Jinko’s yet-to-be-completed factories in South Africa and Europe could be used as “back-up solutions,” depending on how high the EU raises its duties, company global branding director Dany Qian (錢晶) said in an interview in Munich.
As Chinese and EU officials held talks in Beijing last week to head off the planned jump in duties, its companies are preparing for the worst — years’ long battle over whether Chinese suppliers unfairly benefit from state subsidies and by dumping, or selling below cost, in the biggest solar market.

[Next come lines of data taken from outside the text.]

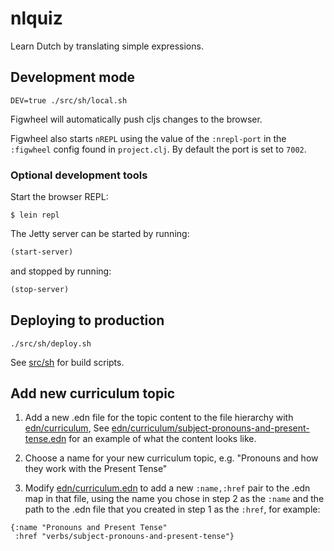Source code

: # nlquiz

Learn Dutch by translating simple expressions.

## Development mode

```
DEV=true ./src/sh/local.sh
```

Figwheel will automatically push cljs changes to the browser. 

Figwheel also starts `nREPL` using the value of the `:nrepl-port` in the `:figwheel`
config found in `project.clj`. By default the port is set to `7002`.

### Optional development tools

Start the browser REPL:

```
$ lein repl
```
The Jetty server can be started by running:

```clojure
(start-server)
```
and stopped by running:
```clojure
(stop-server)
```

## Deploying to production

```
./src/sh/deploy.sh
```

See [src/sh](src/sh) for build scripts.

## Add new curriculum topic

1. Add a new .edn file for the topic content to the file hierarchy
with [edn/curriculum](/ekoontz/nlquiz/tree/master/resources/edn/curriculum), See
[edn/curriculum/subject-pronouns-and-present-tense.edn](/ekoontz/nlquiz/blob/master/resources/edn/curriculum/subject-pronouns-and-present-tense.edn)
for an example of what the content looks like.

2. Choose a name for your new curriculum topic, e.g. "Pronouns and how
   they work with the Present Tense"

3. Modify [edn/curriculum.edn](edn/curriculum.edn) to add a new
   `:name,:href` pair to the .edn map in that file, using the name you
   chose in step 2 as the `:name` and the path to the .edn file that you created in
   step 1 as the `:href`, for example:
   
```
{:name "Pronouns and Present Tense"
 :href "verbs/subject-pronouns-and-present-tense"}
``` 



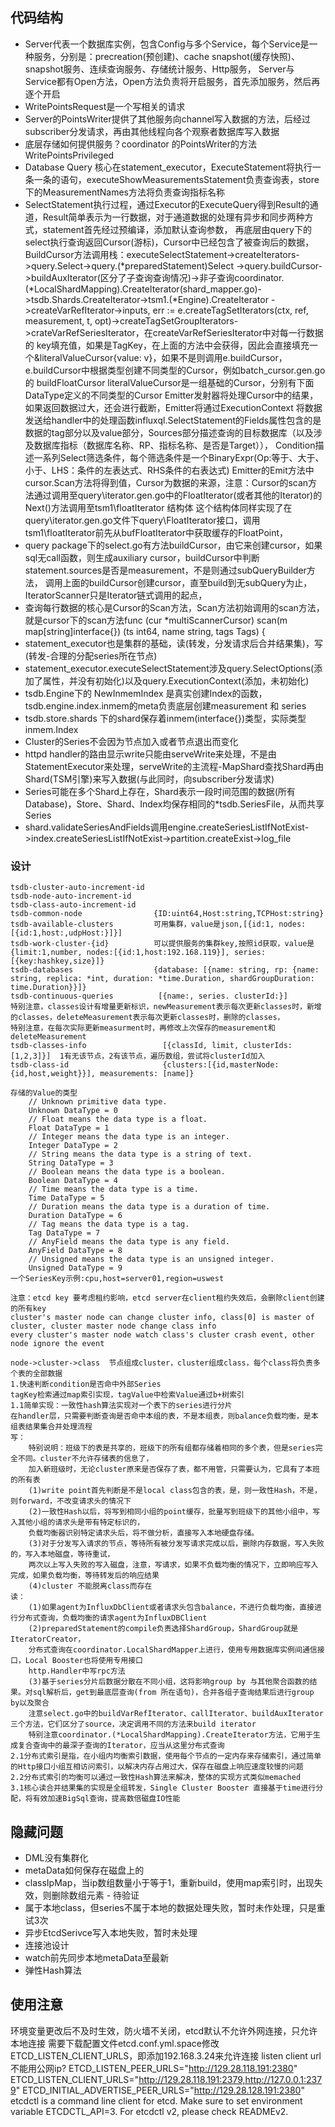 ## 代码结构
* Server代表一个数据库实例，包含Config与多个Service，每个Service是一种服务，分别是：precreation(预创建)、cache snapshot(缓存快照)、snapshot服务、连续查询服务、存储统计服务、Http服务，
Server与Service都有Open方法，Open方法负责将开启服务，首先添加服务，然后再逐个开启
* WritePointsRequest是一个写相关的请求
* Server的PointsWriter提供了其他服务向channel写入数据的方法，后经过subscriber分发请求，再由其他线程向各个观察者数据库写入数据
* 底层存储如何提供服务？coordinator 的PointsWriter的方法WritePointsPrivileged
* Database Query 核心在statement_executor，ExecuteStatement将执行一条一条的语句，executeShowMeasurementsStatement负责查询表，store下的MeasurementNames方法将负责查询指标名称
* SelectStatement执行过程，通过Executor的ExecuteQuery得到Result的通道，Result简单表示为一行数据，对于通道数据的处理有异步和同步两种方式，statement首先经过预编译，添加默认查询参数，
再底层由query下的select执行查询返回Cursor(游标)，Cursor中已经包含了被查询后的数据，BuildCursor方法调用栈：executeSelectStatement->createIterators->query.Select->query.(*preparedStatement)Select
->query.buildCursor->buildAuxIterator(区分了子查询查询情况)->非子查询coordinator.(*LocalShardMapping).CreateIterator(shard_mapper.go)->tsdb.Shards.CreateIterator->tsm1.(*Engine).CreateIterator
->createVarRefIterator->inputs, err := e.createTagSetIterators(ctx, ref, measurement, t, opt)->createTagSetGroupIterators->crateVarRefSeriesIterator，在createVarRefSeriesIterator中对每一行数据的
key填充值，如果是TagKey，在上面的方法中会获得，因此会直接填充一个&literalValueCursor{value: v}，如果不是则调用e.buildCursor，e.buildCursor中根据类型创建不同类型的Cursor，例如batch_cursor.gen.go的
buildFloatCursor
literalValueCursor是一组基础的Cursor，分别有下面DataType定义的不同类型的Cursor
Emitter发射器将处理Cursor中的结果，如果返回数据过大，还会进行截断，Emitter将通过ExecutionContext
将数据发送给handler中的处理函数influxql.SelectStatement的Fields属性包含的是数据的tag部分以及value部分，Sources部分描述查询的目标数据库（以及涉及数据库指标（数据库名称、RP、指标名称、是否是Target）），
Condition描述一系列Select筛选条件，每个筛选条件是一个BinaryExpr(Op:等于、大于、小于、LHS：条件的左表达式、RHS条件的右表达式)
Emitter的Emit方法中cursor.Scan方法将得到值，Cursor为数据的来源，注意：Cursor的scan方法通过调用至query\iterator.gen.go中的FloatIterator(或者其他的Iterator)的Next()方法调用至tsm1\floatIterator 结构体
这个结构体同样实现了在query\iterator.gen.go文件下query\FloatIterator接口，调用tsm1\floatIterator前先从bufFloatIterator中获取缓存的FloatPoint，
* query package下的select.go有方法buildCursor，由它来创建cursor，如果sql无call函数，则生成auxiliary cursor，buildCursor中判断statement.sources是否是measurement，不是则通过subQueryBuilder方法，
调用上面的buildCursor创建cursor，直至build到无subQuery为止，IteratorScanner只是Iterator链式调用的起点，
* 查询每行数据的核心是Cursor的Scan方法，Scan方法初始调用的scan方法，就是cursor下的scan方法func (cur *multiScannerCursor) scan(m map[string]interface{}) (ts int64, name string, tags Tags) {
* statement_executor也是集群的基础，读(转发，分发请求后合并结果集)，写(转发-合理的分配series所在节点)
* statement_executor.executeSelectStatement涉及query.SelectOptions(添加了属性，并没有初始化)以及query.ExecutionContext(添加，未初始化)
* tsdb.Engine下的 NewInmemIndex 是真实创建Index的函数，tsdb.engine.index.inmem的meta负责底层创建measurement 和 series
* tsdb.store.shards 下的shard保存着inmem(interface{})类型，实际类型inmem.Index
* Cluster的Series不会因为节点加入或者节点退出而变化 
* httpd handler的路由显示write只能由serveWrite来处理，不是由StatementExecutor来处理，serveWrite的主流程-MapShard查找Shard再由Shard(TSM引擎)来写入数据(与此同时，向subscriber分发请求)
* Series可能在多个Shard上存在，Shard表示一段时间范围的数据(所有Database)，Store、Shard、Index均保存相同的*tsdb.SeriesFile，从而共享Series
* shard.validateSeriesAndFields调用engine.createSeriesListIfNotExist->index.createSeriesListIfNotExist->partition.createExist->log_file
### 设计
```
tsdb-cluster-auto-increment-id
tsdb-node-auto-increment-id  
tsdb-class-auto-increment-id    
tsdb-common-node                {ID:uint64,Host:string,TCPHost:string}             
tsdb-available-clusters         可用集群，value是json,[{id:1, nodes:[{id:1,host:,udpHost:}]}]
tsdb-work-cluster-{id}          可以提供服务的集群key,按照id获取，value是{limit:1,number, nodes:[{id:1,host:192.168.119}], series:[{key:hashkey,size}]} 
tsdb-databases                  {database: [{name: string, rp: {name: string, replica: *int, duration: *time.Duration, shardGroupDuration: time.Duration}}]}
tsdb-continuous-queries          [{name:, series. clusterId:}]           
特别注意，classes设计有增量更新标识，newMeasurement表示每次更新classes时，新增的classes，deleteMeasurement表示每次更新classes时，删除的classes，
特别注意，在每次实际更新measurment时，再修改上次保存的measurement和deleteMeasurement
tsdb-classes-info                 [{classId, limit, clusterIds:[1,2,3]}]  1有无该节点，2有该节点，遍历数组，尝试将clusterId加入
tsdb-class-id                     {clusters:[{id,masterNode:{id,host,weight}}], measurements: [name]}

存储的Value的类型
	// Unknown primitive data type.
	Unknown DataType = 0
	// Float means the data type is a float.
	Float DataType = 1
	// Integer means the data type is an integer.
	Integer DataType = 2
	// String means the data type is a string of text.
	String DataType = 3
	// Boolean means the data type is a boolean.
	Boolean DataType = 4
	// Time means the data type is a time.
	Time DataType = 5
	// Duration means the data type is a duration of time.
	Duration DataType = 6
	// Tag means the data type is a tag.
	Tag DataType = 7
	// AnyField means the data type is any field.
	AnyField DataType = 8
	// Unsigned means the data type is an unsigned integer.
	Unsigned DataType = 9
一个SeriesKey示例:cpu,host=server01,region=uswest

注意：etcd key 要考虑租约影响，etcd server在client租约失效后，会删除client创建的所有key
cluster's master node can change cluster info, class[0] is master of cluster, cluster master node change class info
every cluster's master node watch class's cluster crash event, other node ignore the event

node->cluster->class  节点组成cluster，cluster组成class，每个class将负责多个表的全部数据
1.快速判断condition是否命中外部Series
tagKey检索通过map索引实现，tagValue中检索Value通过b+树索引
1.1简单实现：一致性hash算法实现对一个表下的series进行分片
在handler层，只需要判断查询是否命中本组的表，不是本组表，则balance负载均衡，是本组表结果集合并处理流程
写：
    特别说明：班级下的表是共享的，班级下的所有组都存储着相同的多个表，但是series完全不同。cluster不允许存储表的信息了，
    加入新班级时，无论cluster原来是否保存了表，都不用管，只需要认为，它具有了本班的所有表
    (1)write point首先判断是不是local class包含的表，是，则一致性Hash，不是，则forward，不改变请求头的情况下
    (2)一致性Hash以后，将写到相同小组的point缓存，批量写到班级下的其他小组中，写入其他小组的请求头是带有特定标识的，
    负载均衡器识别特定请求头后，将不做分析，直接写入本地硬盘存储。
    (3)对于分发写入请求的节点，等待所有被分发写请求完成以后，删除内存数据，写入失败的，写入本地磁盘，等待重试，
    两次以上写入失败的写入磁盘，注意，写请求，如果不负载均衡的情况下，立即响应写入完成，如果负载均衡，等待转发后的响应结果
    (4)cluster 不能脱离class而存在
读：
    (1)如果agent为InfluxDbClient或者请求头包含balance，不进行负载均衡，直接进行分布式查询，负载均衡的请求agent为InfluxDBClient
    (2)preparedStatement的compile负责选择ShardGroup，ShardGroup就是IteratorCreator，
    分布式查询在coordinator.LocalShardMapper上进行，使用专用数据库实例间通信接口，Local Booster也将使用专用接口
    http.Handler中写rpc方法
    (3)基于series分片后数据分散在不同小组，这将影响group by 与其他聚合函数的结果。对sql解析后，get到最底层查询(from 所在语句)，合并各组子查询结果后进行group by以及聚合
    注意select.go中的buildVarRefIterator、callIterator、buildAuxIterator三个方法，它们区分了source，决定调用不同的方法来build iterator
    特别注意coordinator.(*LocalShardMapping).CreateIterator方法，它用于生成复合查询中的最深子查询的Iterator，应当从这里分布式查询
2.1分布式索引是指，在小组内均衡索引数据，使用每个节点的一定内存来存储索引，通过简单的Http接口小组互相访问索引，以解决内存占用过大，保存在磁盘上响应速度较慢的问题
2.2分布式索引的均衡可以通过一致性Hash算法来解决，整体的实现方式类似memached
3.1核心读合并结果集的实现是全组转发，Single Cluster Booster 直接基于time进行分配，将有效加速BigSql查询，提高数倍磁盘IO性能
```
## 隐藏问题
* DML没有集群化
* metaData如何保存在磁盘上的
* classIpMap，当ip数组数量小于等于1，重新build，使用map索引时，出现失效，则删除数组元素 - 待验证
* 属于本地class，但series不属于本地的数据处理失败，暂时未作处理，只是重试3次
* 异步EtcdSerivce写入本地失败，暂时未处理
* 连接池设计
* watch前先同步本地metaData至最新
* 弹性Hash算法
## 使用注意
环境变量更改后不及时生效，防火墙不关闭，etcd默认不允许外网连接，只允许本地连接
需要下载配置文件etcd.conf.yml.space修改ETCD_LISTEN_CLIENT_URLS，即添加192.168.3.24来允许连接
listen client url 不能用公网ip?
ETCD_LISTEN_PEER_URLS="http://129.28.118.191:2380"
ETCD_LISTEN_CLIENT_URLS="http://129.28.118.191:2379,http://127.0.0.1:2379"
ETCD_INITIAL_ADVERTISE_PEER_URLS="http://129.28.128.191:2380"
etcdctl is a command line client for etcd. Make sure to set environment variable ETCDCTL_API=3. For etcdctl v2, please check READMEv2.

Jinko is setting up plants in South Africa and Portugal that could export to Europe duty-free. Canadian Solar, which has most of its operations in China, may open factories in Taiwan, Malaysia or Thailand, chief commercial officer Yan Zhuang (莊岩) said.
The trade spat with EU adds to China’s struggles to increase output. Manufacturing is shrinking at a faster pace this month, a trend that threatens to stem an economic recovery in the eurozone from the currency bloc’s longest-ever recession.
Chinese solar manufacturers have begun setting up overseas to avoid duties in the EU and the US, as well as to satisfy rules in countries like India that demand local content in products, Zhuang said.
“Overseas manufacturing is a trend,” Zhuang said in an interview at a solar conference in Munich.
The Canadian-based company that produces in China is also looking at manufacturing in South Africa, Saudi Arabia or Turkey, he said.
Suntech Power Holdings Co (尚德電力), the Wuxi-based panel-maker that was once the world’s biggest and whose main unit now is in bankruptcy proceedings, said last week it would provide “tariff-free” versions of all its standard modules for European customers. The panel components will be made “outside of mainland China,” to avoid the EU penalties, it said in a statement on Monday last week.
China Sunergy Co (中電光伏) this month said it started shipping modules from its plant in Istanbul and would deliver about 6.4 megawatts of product from the middle of this month to August to “a well-known” French customer.
Levies will jump on Aug. 6 to a range of 37.2 percent to 67.9 percent unless an accord is reached. EU governments have until Dec. 6 to decide whether to turn the provisional duties into “definitive” five-year measures.
The levies will increase prices for European solar-plant builders and homeowners who install them on rooftops. They were expecting to benefit fully from solar-module prices that declined last year because of a supply glut and weaker demand.
Trina Solar, the world’s second-biggest module maker, based in Changzhou, also has the option to set up shop elsewhere, Trina Europe president Benjamin Hill said in a separate interview.
About 48 percent of Trina’s shipments last year were to Europe, according to a Feb. 26 presentation posted on the company Web site. Trina said last week the EU tariffs may close access to some European markets.
When it comes to overseas production, maintaining quality levels is key, Zhuang said.
“The cost of labor is not everything that matters,” he said. “People are used to a certain quality for our panels that are made in China.”
Chinese panel-makers may benefit from surging demand at home, where Jinko sees installations reaching 8 gigawatts this year and 10 gigawatts next year 2014, Qian said.
Phono Solar Technology Co (輝倫太陽能), a Chinese state-owned module maker and project developer, expects 10 gigawatts this year and 12 gigawatts next year, the company said last week in Munich.